╭──
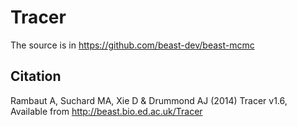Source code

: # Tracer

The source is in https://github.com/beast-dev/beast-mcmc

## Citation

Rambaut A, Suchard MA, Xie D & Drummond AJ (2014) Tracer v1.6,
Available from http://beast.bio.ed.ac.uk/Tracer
╰──
╭──
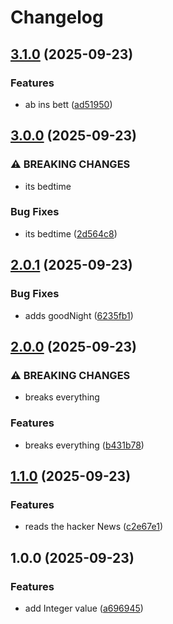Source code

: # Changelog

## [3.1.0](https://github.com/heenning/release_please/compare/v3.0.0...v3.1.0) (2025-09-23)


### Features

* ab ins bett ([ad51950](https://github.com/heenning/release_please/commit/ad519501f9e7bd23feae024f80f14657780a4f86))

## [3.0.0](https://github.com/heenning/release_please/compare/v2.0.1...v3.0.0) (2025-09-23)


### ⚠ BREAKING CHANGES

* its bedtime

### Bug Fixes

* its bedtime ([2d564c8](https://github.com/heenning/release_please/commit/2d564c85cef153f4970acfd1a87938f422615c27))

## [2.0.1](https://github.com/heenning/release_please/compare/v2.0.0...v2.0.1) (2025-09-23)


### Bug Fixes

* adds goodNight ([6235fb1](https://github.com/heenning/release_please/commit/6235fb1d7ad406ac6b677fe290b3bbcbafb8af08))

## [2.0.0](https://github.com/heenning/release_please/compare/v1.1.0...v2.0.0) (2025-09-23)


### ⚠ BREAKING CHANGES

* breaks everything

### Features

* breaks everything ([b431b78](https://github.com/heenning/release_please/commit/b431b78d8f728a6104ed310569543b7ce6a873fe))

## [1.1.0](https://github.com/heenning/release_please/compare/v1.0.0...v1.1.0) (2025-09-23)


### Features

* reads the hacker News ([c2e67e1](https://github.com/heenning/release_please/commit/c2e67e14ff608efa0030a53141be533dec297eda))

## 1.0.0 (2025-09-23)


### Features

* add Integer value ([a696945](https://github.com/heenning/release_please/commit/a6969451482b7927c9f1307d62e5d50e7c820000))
╰──
Your instructions
Scan the listing for the string "bedtime", then copy every line where it appears.

Written reply
* its bedtime
* its bedtime ([2d564c8](https://github.com/heenning/release_please/commit/2d564c85cef153f4970acfd1a87938f422615c27))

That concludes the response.